Hello to all my Frugal Friends!
Year end is the time when pundits come out with their predictions. I wouldn't consider myself a pundit, but I've seen enough to feel comfortable with some predictions.
You may not agree with everything. That's fine. But keep in mind that this is the 35th year that I've been helping people manage their money in one form or another. So I'm not just parroting someone's talking points. Rather it's based on having seen various economic cycles and events. And, hopefully learning from them.
So here we go.
The Federal Reserve desperately wants to raise interest rates in 2017. Probably by a total of half a percent. They're beginning to see a hint of inflation and also need some room to drop rates if/when the economy enters the next recession. If the economy keeps growing (likely), they'll raise rates again.
The Fed won't be the only cause for higher interest rates. Selling more treasury bonds will require higher rates. That will have a spillover effect on all borrowing.
Higher interest rates aren't all bad. They'll benefit those who have saved and invested money. It's been very hard to safely earn much on invested money since 2008. CD and bond rates are almost non-existent. Boomers and retirees especially will be glad to see their CDs actually earn something for a change.
I expect economic activity to increase in 2017. I'll probably get some pushback on this, but cutting regulations will allow businesses to spend more on their product/services and less on satisfying regulators.
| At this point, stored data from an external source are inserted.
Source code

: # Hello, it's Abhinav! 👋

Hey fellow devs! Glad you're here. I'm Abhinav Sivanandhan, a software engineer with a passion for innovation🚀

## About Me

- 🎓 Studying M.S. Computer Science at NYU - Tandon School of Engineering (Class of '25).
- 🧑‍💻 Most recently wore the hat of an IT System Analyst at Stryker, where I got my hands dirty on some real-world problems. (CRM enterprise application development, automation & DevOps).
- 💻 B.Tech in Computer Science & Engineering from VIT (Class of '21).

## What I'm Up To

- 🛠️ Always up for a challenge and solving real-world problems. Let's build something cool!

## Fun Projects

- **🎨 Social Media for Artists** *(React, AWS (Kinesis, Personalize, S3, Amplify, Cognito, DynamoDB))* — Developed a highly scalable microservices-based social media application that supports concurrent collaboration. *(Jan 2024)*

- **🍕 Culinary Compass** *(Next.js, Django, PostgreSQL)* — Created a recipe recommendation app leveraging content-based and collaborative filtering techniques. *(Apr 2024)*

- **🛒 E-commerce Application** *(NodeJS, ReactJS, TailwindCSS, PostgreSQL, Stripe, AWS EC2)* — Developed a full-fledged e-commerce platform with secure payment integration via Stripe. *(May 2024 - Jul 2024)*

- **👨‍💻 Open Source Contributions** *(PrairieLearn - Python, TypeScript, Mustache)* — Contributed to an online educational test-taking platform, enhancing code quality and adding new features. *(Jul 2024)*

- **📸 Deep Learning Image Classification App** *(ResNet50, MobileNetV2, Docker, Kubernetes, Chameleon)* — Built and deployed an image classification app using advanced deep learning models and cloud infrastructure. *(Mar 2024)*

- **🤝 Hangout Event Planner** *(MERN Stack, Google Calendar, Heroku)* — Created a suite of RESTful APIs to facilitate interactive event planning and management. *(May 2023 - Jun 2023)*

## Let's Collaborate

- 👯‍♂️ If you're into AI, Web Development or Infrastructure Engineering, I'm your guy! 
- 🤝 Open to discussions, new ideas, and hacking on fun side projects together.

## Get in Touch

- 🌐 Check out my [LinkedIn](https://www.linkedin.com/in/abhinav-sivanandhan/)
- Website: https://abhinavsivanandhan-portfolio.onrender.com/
You can argue that those regulations are needed, but needed or not, the cost of those regulations is less economic growth.
Getting people back into the civilian workforce will continue to be a challenge. The percentage of people working has dropped from over 66% in 2006 to less than 63% today. The incoming President may be able to keep some companies in the U.S., but technology will continue to replace many jobs. We see it all around us. Self-checkout in some stores. Screens in restaurants that take the place of a server or order taker. It'll be especially noticeable in lower skill jobs.
At some point we'll recognize that we can't continue the guaranteed student loan/college merry-go-round. For decades we've been pouring more and more money into higher ed. The colleges add amenities, raise their prices and grads can't find high paying jobs. Those who drop out are in a worse position. The number of people who aren't repaying their student loans on schedule is around 40%. Young people are being financially handcuffed. And forgiving the loans isn't an option. The government doesn't have the $1.3 trillion that would take.
I don't know when, but sooner or later all the money that's flooded the stock and housing markets will leave. And prices will drop. Perhaps dramatically.
The federal deficit will continue to increase. Lowering taxes should increase economic activity (if past experience is a guide), but tax cuts don't automatically pay for themselves. Eventually those in government will need to spend less or admit they won't and raise taxes to pay for what they spend.
Could I be wrong? Of course! And I will be on some things. But typically historical patterns repeat themselves. Perhaps with a twist or two, but the general pattern stays the same.